Problems faced in exploitation and conservation of Equatorial or Tropical rain forests

Problems faced in exploitation and conservation of equatorial and tropical rainforests

These are found in the tropics, equatorial regions like in the Congo Basin, Amazon basin. Caribbean islands, pacific islands in countries like DRC, Gabon, Argentina.

The following are problems faced in exploitation and conservation of equatorial or tropical rainforests:

  • Presence of wild animals like lions, snakes, hyenas, scaring labour supply.
  • Wet climatic conditions like heavy rainfall affect labour productivity, making transport routes like roads slippery and muddy.
  • Presence of pests and diseases affecting labour supplies like mosquitoes, tsetse flies, snails, causing diseases like malaria, sleeping sickness and Nagana.
  • Occurrence of accidents during lumbering leading to the destruction of people and property because of water bodies, steep slopes.
  • Poor transport and communication because the areas are remote and backward affecting the movement of labour and marketing.

  • Poor science and technology lead to the use of poor tools like pangas, axes, causing low production.
  • Political instabilities like rebel activities in the DRC scaring labour supply.
  • Limited capital to purchase modern equipment to develop infrastructure, processing factories because of low income in LDCs.
  • Presence of heavy and bulky logs which are expensive to exploit and transport.
  • Poor government policies like high taxes, not giving loans and gazetting forested areas for environmental conservation.
  • Fire outbreaks caused by human activities and natural conditions leading to the destruction of forests like by shifting cultivators, hunters, smokers.

  • Limited market because of low incomes and low population leading to low production.
    Competition with other countries on the world market e.g. Canada, Norway, and Sweden because of having other substitutes.
  • Price fluctuations on the world market affecting planning because of depending on forces of demand and supply.
  • Population increase causing forest enlargement like for settlement and for agriculture.
  • Illegal lumbering causing overexploitation and exhaustion of forest species.Presence of buttress roots affecting lumbering and transport.
  • Long gestation because they are hardwood species affecting afforestation and reafforestation programmes.
  • Profit repatriation by foreign investors causing capital outflows and lowering the national income.

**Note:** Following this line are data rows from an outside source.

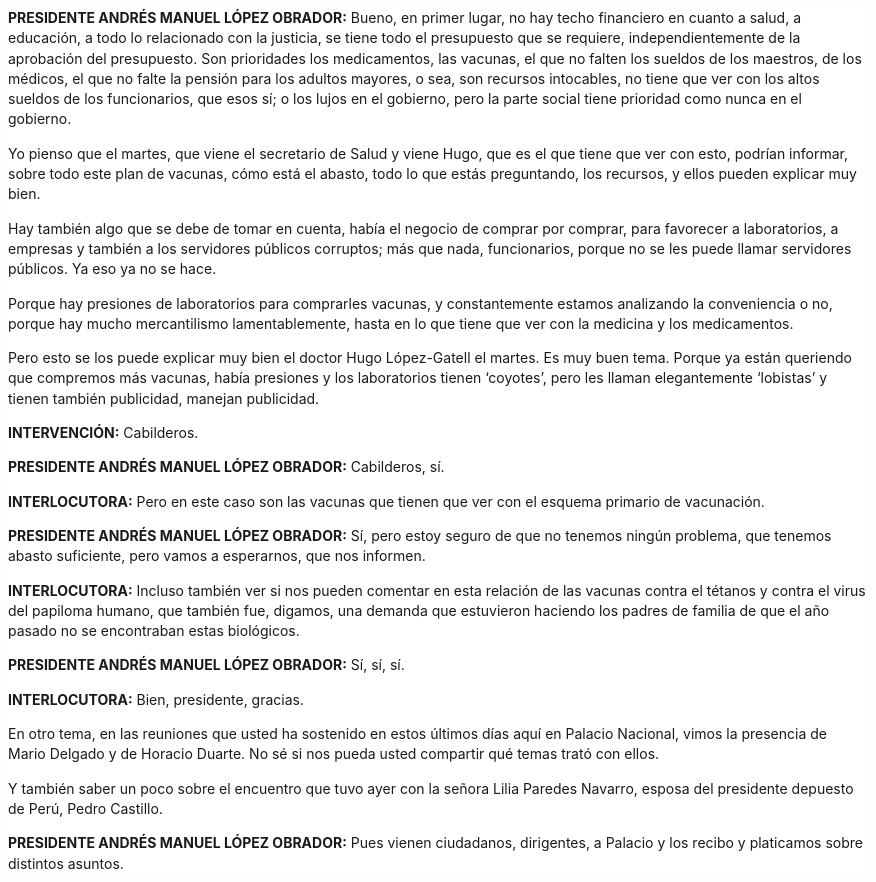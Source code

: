 **PRESIDENTE ANDRÉS MANUEL LÓPEZ OBRADOR:** Bueno, en primer lugar, no hay
techo financiero en cuanto a salud, a educación, a todo lo relacionado con la
justicia, se tiene todo el presupuesto que se requiere, independientemente de
la aprobación del presupuesto. Son prioridades los medicamentos, las vacunas,
el que no falten los sueldos de los maestros, de los médicos, el que no falte
la pensión para los adultos mayores, o sea, son recursos intocables, no tiene
que ver con los altos sueldos de los funcionarios, que esos sí; o los lujos en
el gobierno, pero la parte social tiene prioridad como nunca en el gobierno.

Yo pienso que el martes, que viene el secretario de Salud y viene Hugo, que es
el que tiene que ver con esto, podrían informar, sobre todo este plan de
vacunas, cómo está el abasto, todo lo que estás preguntando, los recursos, y
ellos pueden explicar muy bien.

Hay también algo que se debe de tomar en cuenta, había el negocio de comprar
por comprar, para favorecer a laboratorios, a empresas y también a los
servidores públicos corruptos; más que nada, funcionarios, porque no se les
puede llamar servidores públicos. Ya eso ya no se hace.

Porque hay presiones de laboratorios para comprarles vacunas, y constantemente
estamos analizando la conveniencia o no, porque hay mucho mercantilismo
lamentablemente, hasta en lo que tiene que ver con la medicina y los
medicamentos.

Pero esto se los puede explicar muy bien el doctor Hugo López-Gatell el
martes. Es muy buen tema. Porque ya están queriendo que compremos más vacunas,
había presiones y los laboratorios tienen ‘coyotes’, pero les llaman
elegantemente ‘lobistas’ y tienen también publicidad, manejan publicidad.

**INTERVENCIÓN:** Cabilderos.

**PRESIDENTE ANDRÉS MANUEL LÓPEZ OBRADOR:** Cabilderos, sí.

**INTERLOCUTORA:** Pero en este caso son las vacunas que tienen que ver con el
esquema primario de vacunación.

**PRESIDENTE ANDRÉS MANUEL LÓPEZ OBRADOR:** Sí, pero estoy seguro de que no
tenemos ningún problema, que tenemos abasto suficiente, pero vamos a
esperarnos, que nos informen.

**INTERLOCUTORA:** Incluso también ver si nos pueden comentar en esta relación
de las vacunas contra el tétanos y contra el virus del papiloma humano, que
también fue, digamos, una demanda que estuvieron haciendo los padres de
familia de que el año pasado no se encontraban estas biológicos.

**PRESIDENTE ANDRÉS MANUEL LÓPEZ OBRADOR:** Sí, sí, sí.

**INTERLOCUTORA:** Bien, presidente, gracias.

En otro tema, en las reuniones que usted ha sostenido en estos últimos días
aquí en Palacio Nacional, vimos la presencia de Mario Delgado y de Horacio
Duarte. No sé si nos pueda usted compartir qué temas trató con ellos.

Y también saber un poco sobre el encuentro que tuvo ayer con la señora Lilia
Paredes Navarro, esposa del presidente depuesto de Perú, Pedro Castillo.

**PRESIDENTE ANDRÉS MANUEL LÓPEZ OBRADOR:** Pues vienen ciudadanos,
dirigentes, a Palacio y los recibo y platicamos sobre distintos asuntos.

  • A limited power supply like expensive oil is used in lumbering and processing.
  • Ignorance and backwardness like the pygmies in the DRC scaring investors, workers and the shifting cultivators burning the forests.
  • Presence of poor hardwood species, not good for commercial exploitation and they have low demand on the world market. 
  • Presence of other resources like minerals, water bodies for fishing, fertile soils for agriculture leading to the diversion of labour and capital.
  • Presence of mixed-species making the forest dense and concentrates it in a jungle, increasing the costs for exploitation.
  • Presence of physical obstacles like relief features, water bodies, landforms making areas remote and backward.